Elsewhere, media leaders at similar events have long lamented the triple challenges facing the industry: growing threats to media freedom, the existential question of media viability and the pressing need for innovation in newsrooms.

All three issues are now inextricably linked, equal sides of a trilemma that have to be tackled together.

Without a viable plan to sustain their newsrooms into the future, fervent debates on media freedoms will be academic discussions. And clearly, any plan to ensure the survival and continued growth of the media entails a need for innovation and transformation, both on the editorial and business fronts.
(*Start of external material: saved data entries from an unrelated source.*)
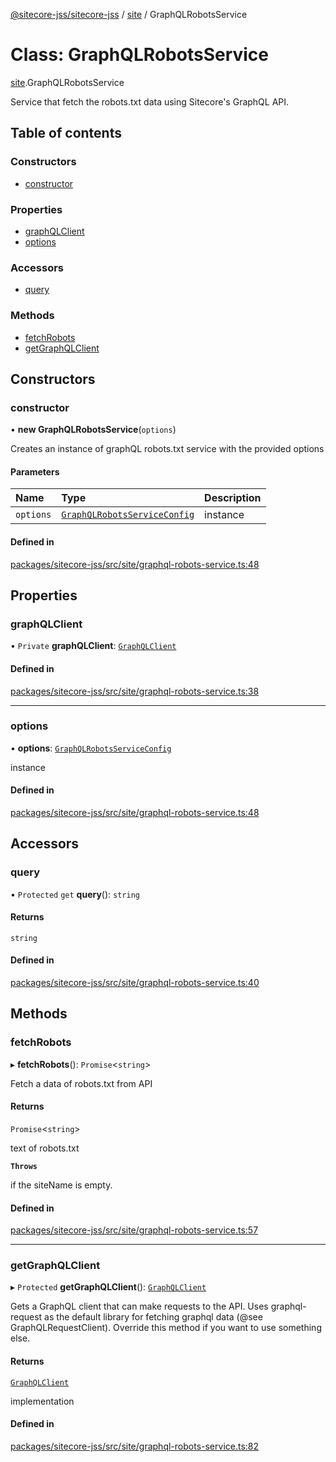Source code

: [@sitecore-jss/sitecore-jss](../README.md) / [site](../modules/site.md) / GraphQLRobotsService

# Class: GraphQLRobotsService

[site](../modules/site.md).GraphQLRobotsService

Service that fetch the robots.txt data using Sitecore's GraphQL API.

## Table of contents

### Constructors

- [constructor](site.GraphQLRobotsService.md#constructor)

### Properties

- [graphQLClient](site.GraphQLRobotsService.md#graphqlclient)
- [options](site.GraphQLRobotsService.md#options)

### Accessors

- [query](site.GraphQLRobotsService.md#query)

### Methods

- [fetchRobots](site.GraphQLRobotsService.md#fetchrobots)
- [getGraphQLClient](site.GraphQLRobotsService.md#getgraphqlclient)

## Constructors

### constructor

• **new GraphQLRobotsService**(`options`)

Creates an instance of graphQL robots.txt service with the provided options

#### Parameters

| Name | Type | Description |
| :------ | :------ | :------ |
| `options` | [`GraphQLRobotsServiceConfig`](../modules/site.md#graphqlrobotsserviceconfig) | instance |

#### Defined in

[packages/sitecore-jss/src/site/graphql-robots-service.ts:48](https://github.com/Sitecore/jss/blob/765f201a2/packages/sitecore-jss/src/site/graphql-robots-service.ts#L48)

## Properties

### graphQLClient

• `Private` **graphQLClient**: [`GraphQLClient`](../interfaces/index.GraphQLClient.md)

#### Defined in

[packages/sitecore-jss/src/site/graphql-robots-service.ts:38](https://github.com/Sitecore/jss/blob/765f201a2/packages/sitecore-jss/src/site/graphql-robots-service.ts#L38)

___

### options

• **options**: [`GraphQLRobotsServiceConfig`](../modules/site.md#graphqlrobotsserviceconfig)

instance

#### Defined in

[packages/sitecore-jss/src/site/graphql-robots-service.ts:48](https://github.com/Sitecore/jss/blob/765f201a2/packages/sitecore-jss/src/site/graphql-robots-service.ts#L48)

## Accessors

### query

• `Protected` `get` **query**(): `string`

#### Returns

`string`

#### Defined in

[packages/sitecore-jss/src/site/graphql-robots-service.ts:40](https://github.com/Sitecore/jss/blob/765f201a2/packages/sitecore-jss/src/site/graphql-robots-service.ts#L40)

## Methods

### fetchRobots

▸ **fetchRobots**(): `Promise`\<`string`\>

Fetch a data of robots.txt from API

#### Returns

`Promise`\<`string`\>

text of robots.txt

**`Throws`**

if the siteName is empty.

#### Defined in

[packages/sitecore-jss/src/site/graphql-robots-service.ts:57](https://github.com/Sitecore/jss/blob/765f201a2/packages/sitecore-jss/src/site/graphql-robots-service.ts#L57)

___

### getGraphQLClient

▸ `Protected` **getGraphQLClient**(): [`GraphQLClient`](../interfaces/index.GraphQLClient.md)

Gets a GraphQL client that can make requests to the API. Uses graphql-request as the default
library for fetching graphql data (@see GraphQLRequestClient). Override this method if you
want to use something else.

#### Returns

[`GraphQLClient`](../interfaces/index.GraphQLClient.md)

implementation

#### Defined in

[packages/sitecore-jss/src/site/graphql-robots-service.ts:82](https://github.com/Sitecore/jss/blob/765f201a2/packages/sitecore-jss/src/site/graphql-robots-service.ts#L82)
These challenges were summed up starkly by Mr Juan Senor, president of Innovation Media Consulting, at a Wan-Ifra conference held in Singapore in May.
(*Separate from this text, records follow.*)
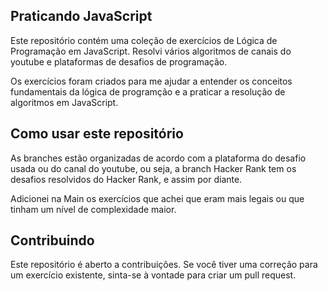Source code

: ## Praticando JavaScript

Este repositório contém uma coleção de exercícios de Lógica de Programação em JavaScript. Resolvi vários algoritmos de canais do youtube e plataformas de desafios de programação.

Os exercícios foram criados para me ajudar a entender os conceitos fundamentais da lógica de programção e a praticar a resolução de algoritmos em JavaScript.

## Como usar este repositório

As branches estão organizadas de acordo com a plataforma do desafio usada ou do canal do youtube, ou seja, a branch Hacker Rank tem os desafios resolvidos do Hacker Rank, e assim por diante.

Adicionei na Main os exercícios que achei que eram mais legais ou que tinham um nível de complexidade maior.

## Contribuindo

Este repositório é aberto a contribuições. Se você tiver uma correção para um exercício existente, sinta-se à vontade para criar um pull request.
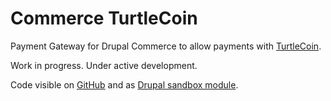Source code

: # Commerce TurtleCoin

Payment Gateway for Drupal Commerce to allow payments with [TurtleCoin](https://turtlecoin.lol).

Work in progress. Under active development.

Code visible on [GitHub](https://github.com/Daveiano/commerce_turtlecoin) and as [Drupal sandbox module](https://www.drupal.org/sandbox/daveiano/3029539).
He pointed to the phenomenon of newsrooms repenting for the folly of their “original sin” of giving away costly-to-produce content for free, in the vain hope that doing so would draw audiences – and advertisers would follow. New digital revenues might then make up for the decline in print readerships and revenues.

It did not happen – or rather, did not happen fast and far enough. While some news groups – including this newspaper – have seen significant growth in both digital readership and revenues, these increases have come off a low base and so are not quite enough to make up for the print shortfall.

Besides, the bulk of digital advertising has been hoovered up by the likes of Facebook and Google, riding on the backs on media groups which produce the content they amalgamate to draw audiences, while insisting they bear no responsibility for the content on their platforms.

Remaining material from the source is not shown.